> [EXERCISE DETAILS] Return the records exactly, with nothing added.

> [TASK INPUT]

= Beginning of Section =

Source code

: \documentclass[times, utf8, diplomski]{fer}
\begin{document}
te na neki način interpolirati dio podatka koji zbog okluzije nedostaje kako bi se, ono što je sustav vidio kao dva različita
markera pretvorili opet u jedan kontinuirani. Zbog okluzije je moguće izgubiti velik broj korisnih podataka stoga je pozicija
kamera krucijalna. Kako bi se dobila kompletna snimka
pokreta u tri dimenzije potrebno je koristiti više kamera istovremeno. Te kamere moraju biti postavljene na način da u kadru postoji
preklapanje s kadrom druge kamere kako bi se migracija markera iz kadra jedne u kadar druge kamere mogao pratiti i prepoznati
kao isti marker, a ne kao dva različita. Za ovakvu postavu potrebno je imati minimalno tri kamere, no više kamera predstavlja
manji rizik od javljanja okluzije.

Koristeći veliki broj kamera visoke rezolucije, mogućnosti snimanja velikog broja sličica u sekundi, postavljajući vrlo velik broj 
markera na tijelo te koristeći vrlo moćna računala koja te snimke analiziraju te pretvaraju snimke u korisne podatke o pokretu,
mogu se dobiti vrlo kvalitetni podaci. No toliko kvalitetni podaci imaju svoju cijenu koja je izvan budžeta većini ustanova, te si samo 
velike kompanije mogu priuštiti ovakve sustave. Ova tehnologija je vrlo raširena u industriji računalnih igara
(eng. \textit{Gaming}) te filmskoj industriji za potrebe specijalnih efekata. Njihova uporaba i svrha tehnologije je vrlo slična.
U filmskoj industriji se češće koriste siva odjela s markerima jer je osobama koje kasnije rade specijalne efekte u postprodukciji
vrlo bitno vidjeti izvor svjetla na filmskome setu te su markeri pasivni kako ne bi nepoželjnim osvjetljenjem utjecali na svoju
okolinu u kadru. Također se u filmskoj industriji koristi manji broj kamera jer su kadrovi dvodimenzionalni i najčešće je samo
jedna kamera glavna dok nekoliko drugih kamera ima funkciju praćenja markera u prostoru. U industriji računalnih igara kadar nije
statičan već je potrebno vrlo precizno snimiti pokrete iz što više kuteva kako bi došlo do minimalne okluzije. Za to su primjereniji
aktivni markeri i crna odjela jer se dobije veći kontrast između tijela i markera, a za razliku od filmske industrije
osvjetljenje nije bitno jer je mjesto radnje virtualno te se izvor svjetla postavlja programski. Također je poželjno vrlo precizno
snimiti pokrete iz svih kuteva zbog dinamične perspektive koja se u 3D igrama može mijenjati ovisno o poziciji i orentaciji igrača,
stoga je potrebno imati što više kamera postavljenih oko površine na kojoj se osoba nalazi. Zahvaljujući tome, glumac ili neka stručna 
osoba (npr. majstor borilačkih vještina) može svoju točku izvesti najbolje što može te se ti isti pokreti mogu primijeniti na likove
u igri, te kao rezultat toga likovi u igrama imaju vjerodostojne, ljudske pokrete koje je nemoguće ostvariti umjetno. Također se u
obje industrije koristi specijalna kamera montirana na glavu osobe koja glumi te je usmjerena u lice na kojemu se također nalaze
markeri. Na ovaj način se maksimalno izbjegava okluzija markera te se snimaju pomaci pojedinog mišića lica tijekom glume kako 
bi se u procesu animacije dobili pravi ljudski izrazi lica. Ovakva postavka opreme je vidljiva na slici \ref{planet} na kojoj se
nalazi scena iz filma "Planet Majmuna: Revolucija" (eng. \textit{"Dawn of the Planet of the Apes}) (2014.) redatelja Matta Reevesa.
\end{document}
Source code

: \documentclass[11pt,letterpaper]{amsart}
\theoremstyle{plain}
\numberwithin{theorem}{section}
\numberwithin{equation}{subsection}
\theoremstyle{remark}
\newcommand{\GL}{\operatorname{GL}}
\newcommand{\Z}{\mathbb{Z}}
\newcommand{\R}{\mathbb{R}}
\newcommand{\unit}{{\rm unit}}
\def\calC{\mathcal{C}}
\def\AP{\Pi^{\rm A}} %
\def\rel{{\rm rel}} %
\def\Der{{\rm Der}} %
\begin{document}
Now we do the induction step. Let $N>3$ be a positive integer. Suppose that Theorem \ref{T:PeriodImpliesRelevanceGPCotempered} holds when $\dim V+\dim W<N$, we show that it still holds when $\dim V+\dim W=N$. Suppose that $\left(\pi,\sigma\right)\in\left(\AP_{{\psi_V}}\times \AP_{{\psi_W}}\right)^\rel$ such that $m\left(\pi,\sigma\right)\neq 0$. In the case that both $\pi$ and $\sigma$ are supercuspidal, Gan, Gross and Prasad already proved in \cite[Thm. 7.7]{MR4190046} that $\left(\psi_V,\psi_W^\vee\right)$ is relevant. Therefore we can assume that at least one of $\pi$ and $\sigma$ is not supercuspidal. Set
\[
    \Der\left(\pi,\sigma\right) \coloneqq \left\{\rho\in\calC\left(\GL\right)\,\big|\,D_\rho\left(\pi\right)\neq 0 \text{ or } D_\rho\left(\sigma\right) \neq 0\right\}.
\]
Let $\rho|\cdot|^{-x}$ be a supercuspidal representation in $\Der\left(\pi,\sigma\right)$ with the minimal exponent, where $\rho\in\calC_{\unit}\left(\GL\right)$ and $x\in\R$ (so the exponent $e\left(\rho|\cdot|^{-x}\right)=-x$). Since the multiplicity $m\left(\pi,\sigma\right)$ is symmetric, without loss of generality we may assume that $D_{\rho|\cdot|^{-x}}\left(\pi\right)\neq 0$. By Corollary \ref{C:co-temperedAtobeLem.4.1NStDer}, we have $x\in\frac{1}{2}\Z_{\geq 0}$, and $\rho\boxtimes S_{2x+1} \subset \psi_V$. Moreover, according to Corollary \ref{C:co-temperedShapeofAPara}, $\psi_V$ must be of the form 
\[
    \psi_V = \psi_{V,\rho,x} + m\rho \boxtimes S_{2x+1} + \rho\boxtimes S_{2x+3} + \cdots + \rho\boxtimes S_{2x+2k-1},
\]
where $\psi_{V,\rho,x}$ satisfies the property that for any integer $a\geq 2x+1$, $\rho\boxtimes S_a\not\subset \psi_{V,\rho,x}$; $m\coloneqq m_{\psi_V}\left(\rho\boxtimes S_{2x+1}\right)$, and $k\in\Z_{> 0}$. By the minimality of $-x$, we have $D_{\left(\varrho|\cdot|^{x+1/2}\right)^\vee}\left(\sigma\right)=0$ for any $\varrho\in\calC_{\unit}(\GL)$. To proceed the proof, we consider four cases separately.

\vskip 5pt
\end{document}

= End of Section =

> [TASK RESPONSE]
Source code

: \documentclass[times, utf8, diplomski]{fer}
\begin{document}
te na neki način interpolirati dio podatka koji zbog okluzije nedostaje kako bi se, ono što je sustav vidio kao dva različita
markera pretvorili opet u jedan kontinuirani. Zbog okluzije je moguće izgubiti velik broj korisnih podataka stoga je pozicija
kamera krucijalna. Kako bi se dobila kompletna snimka
pokreta u tri dimenzije potrebno je koristiti više kamera istovremeno. Te kamere moraju biti postavljene na način da u kadru postoji
preklapanje s kadrom druge kamere kako bi se migracija markera iz kadra jedne u kadar druge kamere mogao pratiti i prepoznati
kao isti marker, a ne kao dva različita. Za ovakvu postavu potrebno je imati minimalno tri kamere, no više kamera predstavlja
manji rizik od javljanja okluzije.

Koristeći veliki broj kamera visoke rezolucije, mogućnosti snimanja velikog broja sličica u sekundi, postavljajući vrlo velik broj 
markera na tijelo te koristeći vrlo moćna računala koja te snimke analiziraju te pretvaraju snimke u korisne podatke o pokretu,
mogu se dobiti vrlo kvalitetni podaci. No toliko kvalitetni podaci imaju svoju cijenu koja je izvan budžeta većini ustanova, te si samo 
velike kompanije mogu priuštiti ovakve sustave. Ova tehnologija je vrlo raširena u industriji računalnih igara
(eng. \textit{Gaming}) te filmskoj industriji za potrebe specijalnih efekata. Njihova uporaba i svrha tehnologije je vrlo slična.
U filmskoj industriji se češće koriste siva odjela s markerima jer je osobama koje kasnije rade specijalne efekte u postprodukciji
vrlo bitno vidjeti izvor svjetla na filmskome setu te su markeri pasivni kako ne bi nepoželjnim osvjetljenjem utjecali na svoju
okolinu u kadru. Također se u filmskoj industriji koristi manji broj kamera jer su kadrovi dvodimenzionalni i najčešće je samo
jedna kamera glavna dok nekoliko drugih kamera ima funkciju praćenja markera u prostoru. U industriji računalnih igara kadar nije
statičan već je potrebno vrlo precizno snimiti pokrete iz što više kuteva kako bi došlo do minimalne okluzije. Za to su primjereniji
aktivni markeri i crna odjela jer se dobije veći kontrast između tijela i markera, a za razliku od filmske industrije
osvjetljenje nije bitno jer je mjesto radnje virtualno te se izvor svjetla postavlja programski. Također je poželjno vrlo precizno
snimiti pokrete iz svih kuteva zbog dinamične perspektive koja se u 3D igrama može mijenjati ovisno o poziciji i orentaciji igrača,
stoga je potrebno imati što više kamera postavljenih oko površine na kojoj se osoba nalazi. Zahvaljujući tome, glumac ili neka stručna 
osoba (npr. majstor borilačkih vještina) može svoju točku izvesti najbolje što može te se ti isti pokreti mogu primijeniti na likove
u igri, te kao rezultat toga likovi u igrama imaju vjerodostojne, ljudske pokrete koje je nemoguće ostvariti umjetno. Također se u
obje industrije koristi specijalna kamera montirana na glavu osobe koja glumi te je usmjerena u lice na kojemu se također nalaze
markeri. Na ovaj način se maksimalno izbjegava okluzija markera te se snimaju pomaci pojedinog mišića lica tijekom glume kako 
bi se u procesu animacije dobili pravi ljudski izrazi lica. Ovakva postavka opreme je vidljiva na slici \ref{planet} na kojoj se
nalazi scena iz filma "Planet Majmuna: Revolucija" (eng. \textit{"Dawn of the Planet of the Apes}) (2014.) redatelja Matta Reevesa.
\end{document}
Source code

: \documentclass[11pt,letterpaper]{amsart}
\theoremstyle{plain}
\numberwithin{theorem}{section}
\numberwithin{equation}{subsection}
\theoremstyle{remark}
\newcommand{\GL}{\operatorname{GL}}
\newcommand{\Z}{\mathbb{Z}}
\newcommand{\R}{\mathbb{R}}
\newcommand{\unit}{{\rm unit}}
\def\calC{\mathcal{C}}
\def\AP{\Pi^{\rm A}} %
\def\rel{{\rm rel}} %
\def\Der{{\rm Der}} %
\begin{document}
Now we do the induction step. Let $N>3$ be a positive integer. Suppose that Theorem \ref{T:PeriodImpliesRelevanceGPCotempered} holds when $\dim V+\dim W<N$, we show that it still holds when $\dim V+\dim W=N$. Suppose that $\left(\pi,\sigma\right)\in\left(\AP_{{\psi_V}}\times \AP_{{\psi_W}}\right)^\rel$ such that $m\left(\pi,\sigma\right)\neq 0$. In the case that both $\pi$ and $\sigma$ are supercuspidal, Gan, Gross and Prasad already proved in \cite[Thm. 7.7]{MR4190046} that $\left(\psi_V,\psi_W^\vee\right)$ is relevant. Therefore we can assume that at least one of $\pi$ and $\sigma$ is not supercuspidal. Set
\[
    \Der\left(\pi,\sigma\right) \coloneqq \left\{\rho\in\calC\left(\GL\right)\,\big|\,D_\rho\left(\pi\right)\neq 0 \text{ or } D_\rho\left(\sigma\right) \neq 0\right\}.
\]
Let $\rho|\cdot|^{-x}$ be a supercuspidal representation in $\Der\left(\pi,\sigma\right)$ with the minimal exponent, where $\rho\in\calC_{\unit}\left(\GL\right)$ and $x\in\R$ (so the exponent $e\left(\rho|\cdot|^{-x}\right)=-x$). Since the multiplicity $m\left(\pi,\sigma\right)$ is symmetric, without loss of generality we may assume that $D_{\rho|\cdot|^{-x}}\left(\pi\right)\neq 0$. By Corollary \ref{C:co-temperedAtobeLem.4.1NStDer}, we have $x\in\frac{1}{2}\Z_{\geq 0}$, and $\rho\boxtimes S_{2x+1} \subset \psi_V$. Moreover, according to Corollary \ref{C:co-temperedShapeofAPara}, $\psi_V$ must be of the form 
\[
    \psi_V = \psi_{V,\rho,x} + m\rho \boxtimes S_{2x+1} + \rho\boxtimes S_{2x+3} + \cdots + \rho\boxtimes S_{2x+2k-1},
\]
where $\psi_{V,\rho,x}$ satisfies the property that for any integer $a\geq 2x+1$, $\rho\boxtimes S_a\not\subset \psi_{V,\rho,x}$; $m\coloneqq m_{\psi_V}\left(\rho\boxtimes S_{2x+1}\right)$, and $k\in\Z_{> 0}$. By the minimality of $-x$, we have $D_{\left(\varrho|\cdot|^{x+1/2}\right)^\vee}\left(\sigma\right)=0$ for any $\varrho\in\calC_{\unit}(\GL)$. To proceed the proof, we consider four cases separately.

\vskip 5pt
\end{document}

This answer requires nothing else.